Available records:
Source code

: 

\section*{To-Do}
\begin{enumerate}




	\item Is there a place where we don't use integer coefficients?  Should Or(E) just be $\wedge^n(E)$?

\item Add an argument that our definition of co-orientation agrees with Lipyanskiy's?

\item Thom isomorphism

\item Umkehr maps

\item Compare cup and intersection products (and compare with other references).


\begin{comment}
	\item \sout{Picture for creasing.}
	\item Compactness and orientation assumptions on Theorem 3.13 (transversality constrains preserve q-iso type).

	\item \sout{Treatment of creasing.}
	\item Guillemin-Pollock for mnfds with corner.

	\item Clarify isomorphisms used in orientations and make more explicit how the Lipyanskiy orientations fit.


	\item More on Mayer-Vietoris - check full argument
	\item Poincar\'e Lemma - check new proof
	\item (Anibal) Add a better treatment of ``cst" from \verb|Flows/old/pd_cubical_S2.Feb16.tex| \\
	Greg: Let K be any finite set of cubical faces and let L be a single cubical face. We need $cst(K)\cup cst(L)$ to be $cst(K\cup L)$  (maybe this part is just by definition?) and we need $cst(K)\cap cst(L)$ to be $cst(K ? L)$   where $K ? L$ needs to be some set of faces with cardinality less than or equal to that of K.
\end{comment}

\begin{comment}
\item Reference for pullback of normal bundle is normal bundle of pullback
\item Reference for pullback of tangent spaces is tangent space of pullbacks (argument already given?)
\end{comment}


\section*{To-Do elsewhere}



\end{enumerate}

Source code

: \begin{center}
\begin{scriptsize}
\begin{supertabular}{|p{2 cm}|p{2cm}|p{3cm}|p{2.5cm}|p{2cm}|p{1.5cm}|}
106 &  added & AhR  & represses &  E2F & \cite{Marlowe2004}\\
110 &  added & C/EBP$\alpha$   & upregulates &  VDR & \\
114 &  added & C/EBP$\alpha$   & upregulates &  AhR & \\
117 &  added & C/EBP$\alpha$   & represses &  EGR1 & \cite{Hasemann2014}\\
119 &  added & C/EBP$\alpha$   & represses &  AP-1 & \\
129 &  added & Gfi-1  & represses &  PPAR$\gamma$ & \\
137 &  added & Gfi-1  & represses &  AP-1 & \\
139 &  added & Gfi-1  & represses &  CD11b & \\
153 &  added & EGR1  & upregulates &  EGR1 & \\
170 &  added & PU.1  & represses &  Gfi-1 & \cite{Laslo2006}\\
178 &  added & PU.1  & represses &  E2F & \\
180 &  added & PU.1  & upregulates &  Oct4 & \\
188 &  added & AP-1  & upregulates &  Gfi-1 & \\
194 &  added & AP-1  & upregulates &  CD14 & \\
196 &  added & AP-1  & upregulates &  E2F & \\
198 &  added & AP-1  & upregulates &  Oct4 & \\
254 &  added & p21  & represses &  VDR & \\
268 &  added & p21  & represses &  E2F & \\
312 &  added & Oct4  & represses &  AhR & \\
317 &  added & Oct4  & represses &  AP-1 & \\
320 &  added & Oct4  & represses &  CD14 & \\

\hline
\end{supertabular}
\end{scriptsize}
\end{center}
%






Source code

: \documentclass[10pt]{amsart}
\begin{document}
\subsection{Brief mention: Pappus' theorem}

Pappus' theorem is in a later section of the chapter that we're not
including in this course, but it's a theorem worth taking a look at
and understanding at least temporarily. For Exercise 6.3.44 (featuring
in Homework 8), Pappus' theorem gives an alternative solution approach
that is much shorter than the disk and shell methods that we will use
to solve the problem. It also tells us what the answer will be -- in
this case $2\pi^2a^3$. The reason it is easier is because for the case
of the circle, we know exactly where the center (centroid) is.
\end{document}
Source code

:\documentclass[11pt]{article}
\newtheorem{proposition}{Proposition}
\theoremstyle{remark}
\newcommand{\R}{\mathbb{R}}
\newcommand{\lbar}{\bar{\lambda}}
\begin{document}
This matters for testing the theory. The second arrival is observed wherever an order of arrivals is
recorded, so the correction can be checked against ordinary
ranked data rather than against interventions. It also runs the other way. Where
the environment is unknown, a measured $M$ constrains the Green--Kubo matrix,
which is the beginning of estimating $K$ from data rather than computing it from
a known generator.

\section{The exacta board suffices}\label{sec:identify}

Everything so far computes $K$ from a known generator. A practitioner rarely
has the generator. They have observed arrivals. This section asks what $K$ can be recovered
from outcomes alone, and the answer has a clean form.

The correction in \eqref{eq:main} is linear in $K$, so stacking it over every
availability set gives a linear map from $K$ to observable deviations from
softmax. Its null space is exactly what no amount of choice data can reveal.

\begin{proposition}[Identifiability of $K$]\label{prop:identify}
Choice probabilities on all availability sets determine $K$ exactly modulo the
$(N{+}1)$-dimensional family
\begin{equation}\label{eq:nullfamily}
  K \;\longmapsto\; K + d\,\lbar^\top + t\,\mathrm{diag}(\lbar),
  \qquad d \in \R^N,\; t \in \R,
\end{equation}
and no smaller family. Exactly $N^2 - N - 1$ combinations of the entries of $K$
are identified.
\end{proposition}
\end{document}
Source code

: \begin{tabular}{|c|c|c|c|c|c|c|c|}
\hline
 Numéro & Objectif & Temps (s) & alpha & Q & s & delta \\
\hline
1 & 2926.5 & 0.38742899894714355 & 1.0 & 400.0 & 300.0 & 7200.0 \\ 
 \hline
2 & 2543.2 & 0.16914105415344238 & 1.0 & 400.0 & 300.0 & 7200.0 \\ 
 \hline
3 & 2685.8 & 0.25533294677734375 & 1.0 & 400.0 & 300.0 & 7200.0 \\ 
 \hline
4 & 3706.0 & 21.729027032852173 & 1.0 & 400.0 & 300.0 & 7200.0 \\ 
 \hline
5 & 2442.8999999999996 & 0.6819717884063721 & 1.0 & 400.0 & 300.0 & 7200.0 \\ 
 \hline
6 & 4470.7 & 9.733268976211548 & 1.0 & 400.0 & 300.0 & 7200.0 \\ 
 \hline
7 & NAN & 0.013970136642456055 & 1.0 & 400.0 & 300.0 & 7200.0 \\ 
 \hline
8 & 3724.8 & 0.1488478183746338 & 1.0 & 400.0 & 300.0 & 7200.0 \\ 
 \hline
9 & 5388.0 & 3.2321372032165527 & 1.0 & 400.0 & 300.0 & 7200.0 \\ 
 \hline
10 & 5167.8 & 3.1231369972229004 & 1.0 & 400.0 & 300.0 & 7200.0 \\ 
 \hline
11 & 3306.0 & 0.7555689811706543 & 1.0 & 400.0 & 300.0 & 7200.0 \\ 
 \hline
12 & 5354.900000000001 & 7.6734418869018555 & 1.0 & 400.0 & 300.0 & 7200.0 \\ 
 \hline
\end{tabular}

Exercise goal:
Your answer should be every entry above, repeated exactly.

Answer:
Source code

: 

\section*{To-Do}
\begin{enumerate}




	\item Is there a place where we don't use integer coefficients?  Should Or(E) just be $\wedge^n(E)$?

\item Add an argument that our definition of co-orientation agrees with Lipyanskiy's?

\item Thom isomorphism

\item Umkehr maps

\item Compare cup and intersection products (and compare with other references).


\begin{comment}
	\item \sout{Picture for creasing.}
	\item Compactness and orientation assumptions on Theorem 3.13 (transversality constrains preserve q-iso type).

	\item \sout{Treatment of creasing.}
	\item Guillemin-Pollock for mnfds with corner.

	\item Clarify isomorphisms used in orientations and make more explicit how the Lipyanskiy orientations fit.


	\item More on Mayer-Vietoris - check full argument
	\item Poincar\'e Lemma - check new proof
	\item (Anibal) Add a better treatment of ``cst" from \verb|Flows/old/pd_cubical_S2.Feb16.tex| \\
	Greg: Let K be any finite set of cubical faces and let L be a single cubical face. We need $cst(K)\cup cst(L)$ to be $cst(K\cup L)$  (maybe this part is just by definition?) and we need $cst(K)\cap cst(L)$ to be $cst(K ? L)$   where $K ? L$ needs to be some set of faces with cardinality less than or equal to that of K.
\end{comment}

\begin{comment}
\item Reference for pullback of normal bundle is normal bundle of pullback
\item Reference for pullback of tangent spaces is tangent space of pullbacks (argument already given?)
\end{comment}


\section*{To-Do elsewhere}



\end{enumerate}

Source code

: \begin{center}
\begin{scriptsize}
\begin{supertabular}{|p{2 cm}|p{2cm}|p{3cm}|p{2.5cm}|p{2cm}|p{1.5cm}|}
106 &  added & AhR  & represses &  E2F & \cite{Marlowe2004}\\
110 &  added & C/EBP$\alpha$   & upregulates &  VDR & \\
114 &  added & C/EBP$\alpha$   & upregulates &  AhR & \\
117 &  added & C/EBP$\alpha$   & represses &  EGR1 & \cite{Hasemann2014}\\
119 &  added & C/EBP$\alpha$   & represses &  AP-1 & \\
129 &  added & Gfi-1  & represses &  PPAR$\gamma$ & \\
137 &  added & Gfi-1  & represses &  AP-1 & \\
139 &  added & Gfi-1  & represses &  CD11b & \\
153 &  added & EGR1  & upregulates &  EGR1 & \\
170 &  added & PU.1  & represses &  Gfi-1 & \cite{Laslo2006}\\
178 &  added & PU.1  & represses &  E2F & \\
180 &  added & PU.1  & upregulates &  Oct4 & \\
188 &  added & AP-1  & upregulates &  Gfi-1 & \\
194 &  added & AP-1  & upregulates &  CD14 & \\
196 &  added & AP-1  & upregulates &  E2F & \\
198 &  added & AP-1  & upregulates &  Oct4 & \\
254 &  added & p21  & represses &  VDR & \\
268 &  added & p21  & represses &  E2F & \\
312 &  added & Oct4  & represses &  AhR & \\
317 &  added & Oct4  & represses &  AP-1 & \\
320 &  added & Oct4  & represses &  CD14 & \\

\hline
\end{supertabular}
\end{scriptsize}
\end{center}
%






Source code

: \documentclass[10pt]{amsart}
\begin{document}
\subsection{Brief mention: Pappus' theorem}

Pappus' theorem is in a later section of the chapter that we're not
including in this course, but it's a theorem worth taking a look at
and understanding at least temporarily. For Exercise 6.3.44 (featuring
in Homework 8), Pappus' theorem gives an alternative solution approach
that is much shorter than the disk and shell methods that we will use
to solve the problem. It also tells us what the answer will be -- in
this case $2\pi^2a^3$. The reason it is easier is because for the case
of the circle, we know exactly where the center (centroid) is.
\end{document}
Source code

:\documentclass[11pt]{article}
\newtheorem{proposition}{Proposition}
\theoremstyle{remark}
\newcommand{\R}{\mathbb{R}}
\newcommand{\lbar}{\bar{\lambda}}
\begin{document}
This matters for testing the theory. The second arrival is observed wherever an order of arrivals is
recorded, so the correction can be checked against ordinary
ranked data rather than against interventions. It also runs the other way. Where
the environment is unknown, a measured $M$ constrains the Green--Kubo matrix,
which is the beginning of estimating $K$ from data rather than computing it from
a known generator.

\section{The exacta board suffices}\label{sec:identify}

Everything so far computes $K$ from a known generator. A practitioner rarely
has the generator. They have observed arrivals. This section asks what $K$ can be recovered
from outcomes alone, and the answer has a clean form.

The correction in \eqref{eq:main} is linear in $K$, so stacking it over every
availability set gives a linear map from $K$ to observable deviations from
softmax. Its null space is exactly what no amount of choice data can reveal.

\begin{proposition}[Identifiability of $K$]\label{prop:identify}
Choice probabilities on all availability sets determine $K$ exactly modulo the
$(N{+}1)$-dimensional family
\begin{equation}\label{eq:nullfamily}
  K \;\longmapsto\; K + d\,\lbar^\top + t\,\mathrm{diag}(\lbar),
  \qquad d \in \R^N,\; t \in \R,
\end{equation}
and no smaller family. Exactly $N^2 - N - 1$ combinations of the entries of $K$
are identified.
\end{proposition}
\end{document}
Source code

: \begin{tabular}{|c|c|c|c|c|c|c|c|}
\hline
 Numéro & Objectif & Temps (s) & alpha & Q & s & delta \\
\hline
1 & 2926.5 & 0.38742899894714355 & 1.0 & 400.0 & 300.0 & 7200.0 \\ 
 \hline
2 & 2543.2 & 0.16914105415344238 & 1.0 & 400.0 & 300.0 & 7200.0 \\ 
 \hline
3 & 2685.8 & 0.25533294677734375 & 1.0 & 400.0 & 300.0 & 7200.0 \\ 
 \hline
4 & 3706.0 & 21.729027032852173 & 1.0 & 400.0 & 300.0 & 7200.0 \\ 
 \hline
5 & 2442.8999999999996 & 0.6819717884063721 & 1.0 & 400.0 & 300.0 & 7200.0 \\ 
 \hline
6 & 4470.7 & 9.733268976211548 & 1.0 & 400.0 & 300.0 & 7200.0 \\ 
 \hline
7 & NAN & 0.013970136642456055 & 1.0 & 400.0 & 300.0 & 7200.0 \\ 
 \hline
8 & 3724.8 & 0.1488478183746338 & 1.0 & 400.0 & 300.0 & 7200.0 \\ 
 \hline
9 & 5388.0 & 3.2321372032165527 & 1.0 & 400.0 & 300.0 & 7200.0 \\ 
 \hline
10 & 5167.8 & 3.1231369972229004 & 1.0 & 400.0 & 300.0 & 7200.0 \\ 
 \hline
11 & 3306.0 & 0.7555689811706543 & 1.0 & 400.0 & 300.0 & 7200.0 \\ 
 \hline
12 & 5354.900000000001 & 7.6734418869018555 & 1.0 & 400.0 & 300.0 & 7200.0 \\ 
 \hline
\end{tabular}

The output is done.